「イスラム国」「タリバン」イスラム過激派が死なない理由 (3/4ページ)

新刊JP

だから、今後スンニ派の部族のリーダーや地域コミュニティの指導者といった人々が「イスラム国」から離反していくというようなことが起これば、単なる武装集団になってしまう可能性はあります。

――「イスラム国」への対応を含めた中東情勢で、今後の鍵になるとされるのがイランです。今行われているイランとアメリカの核交渉が進み、両国の関係が改善されれば、シリアのアサド政権を支えるイランの方針にも変化があるかもしれません。

宮田:それはそうなのですが、そこが中東のややこしいところで、アメリカとイランが接近しすぎると、今度はサウジアラビアやイスラエルが反発します。現にイスラエルのネタニヤフは強く反発していますよね。
アメリカ側にしても、議会は上下院ともに共和党が過半数ですし、その共和党のタカ派はイランへの制裁強化を主張しています。大統領が歴史に名を残すとしたら外交が一番やりやすいので、オバマとしてはイランとの関係改善はぜひとも成し遂げたいところでしょうが、なかなか一筋縄ではいきません。

――「イスラム国」が勢力を拡大した背景には、「イラク戦争後の統治の失敗」があります。今後「イスラム国」を制圧できたとして、この失敗を踏まえるならば、どんな統治が考えられますか?

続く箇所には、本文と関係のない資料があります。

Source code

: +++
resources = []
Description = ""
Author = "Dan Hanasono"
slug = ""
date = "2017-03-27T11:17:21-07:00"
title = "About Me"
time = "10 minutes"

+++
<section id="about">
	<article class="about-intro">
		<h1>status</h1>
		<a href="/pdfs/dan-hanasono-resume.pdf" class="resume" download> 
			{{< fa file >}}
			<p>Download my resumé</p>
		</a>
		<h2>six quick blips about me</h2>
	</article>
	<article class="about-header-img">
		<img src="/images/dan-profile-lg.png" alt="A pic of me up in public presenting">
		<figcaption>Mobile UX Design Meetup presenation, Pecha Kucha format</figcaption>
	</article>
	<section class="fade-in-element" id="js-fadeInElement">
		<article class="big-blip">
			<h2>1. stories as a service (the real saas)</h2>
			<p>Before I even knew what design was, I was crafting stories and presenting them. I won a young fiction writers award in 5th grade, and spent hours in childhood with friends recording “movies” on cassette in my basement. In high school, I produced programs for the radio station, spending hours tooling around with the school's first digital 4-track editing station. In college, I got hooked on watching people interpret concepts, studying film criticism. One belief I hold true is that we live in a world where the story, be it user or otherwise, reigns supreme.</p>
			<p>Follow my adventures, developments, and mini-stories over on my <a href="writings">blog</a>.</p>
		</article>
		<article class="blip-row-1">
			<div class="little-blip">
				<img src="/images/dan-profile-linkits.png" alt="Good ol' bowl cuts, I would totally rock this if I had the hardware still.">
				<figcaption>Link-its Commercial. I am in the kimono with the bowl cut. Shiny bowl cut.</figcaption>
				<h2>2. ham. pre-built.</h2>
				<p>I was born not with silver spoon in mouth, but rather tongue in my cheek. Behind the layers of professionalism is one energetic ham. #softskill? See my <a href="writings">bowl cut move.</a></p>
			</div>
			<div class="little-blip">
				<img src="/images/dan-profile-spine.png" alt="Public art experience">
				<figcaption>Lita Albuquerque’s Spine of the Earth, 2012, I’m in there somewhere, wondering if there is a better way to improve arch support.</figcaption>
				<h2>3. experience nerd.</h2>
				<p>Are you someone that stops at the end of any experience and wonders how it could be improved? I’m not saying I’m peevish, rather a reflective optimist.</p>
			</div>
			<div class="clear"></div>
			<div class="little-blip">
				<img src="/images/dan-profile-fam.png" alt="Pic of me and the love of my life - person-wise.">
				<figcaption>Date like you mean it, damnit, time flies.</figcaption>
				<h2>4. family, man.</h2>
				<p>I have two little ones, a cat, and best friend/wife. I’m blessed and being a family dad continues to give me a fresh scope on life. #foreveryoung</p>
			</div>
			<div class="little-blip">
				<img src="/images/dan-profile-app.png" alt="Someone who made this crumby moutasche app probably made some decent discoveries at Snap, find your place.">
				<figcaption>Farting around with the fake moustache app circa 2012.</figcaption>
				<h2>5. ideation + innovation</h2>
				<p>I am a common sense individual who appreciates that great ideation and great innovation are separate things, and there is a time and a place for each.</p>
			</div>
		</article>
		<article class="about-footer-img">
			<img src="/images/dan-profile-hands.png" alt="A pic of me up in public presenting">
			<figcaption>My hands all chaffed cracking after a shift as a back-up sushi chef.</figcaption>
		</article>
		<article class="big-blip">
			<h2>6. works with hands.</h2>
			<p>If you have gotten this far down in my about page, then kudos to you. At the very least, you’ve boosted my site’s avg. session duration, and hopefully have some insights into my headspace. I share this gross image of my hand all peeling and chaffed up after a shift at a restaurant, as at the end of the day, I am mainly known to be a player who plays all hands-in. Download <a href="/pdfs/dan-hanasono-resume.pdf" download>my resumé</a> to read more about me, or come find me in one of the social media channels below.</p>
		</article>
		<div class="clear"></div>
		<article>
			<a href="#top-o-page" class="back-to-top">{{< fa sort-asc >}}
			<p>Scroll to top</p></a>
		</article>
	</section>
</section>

宮田:一つのアナロジーとしては、レバノン内戦の時の「ターイフ合意」があります。
レバノン内戦は1975年から1990年まで続いて、本当に手のつけられないような内戦だったのですが、1989年にサウジアラビアの仲介で、「各宗派や民族に平等に権力と資源を分配しましょう」という合意がなされて、以降徐々に内戦が収まりました。最後にシリア軍が軍事的に制圧してしまったわけですが、そのシリア軍が撤退した今でも、北部で散発的にテロがあるにせよとりあえず平和は保たれていますし、徐々に内戦によって破壊された街の復興も進んでいます。
やはり、ある国の主権を侵害して、外部から軍事介入するというやり方は良くないのではないかと思います。レバノンのように内戦でめちゃくちゃになったとしても、解決はその国の人に任せるということです。冷たいようですが、外国が介入してもまったくいい結果は出ていません。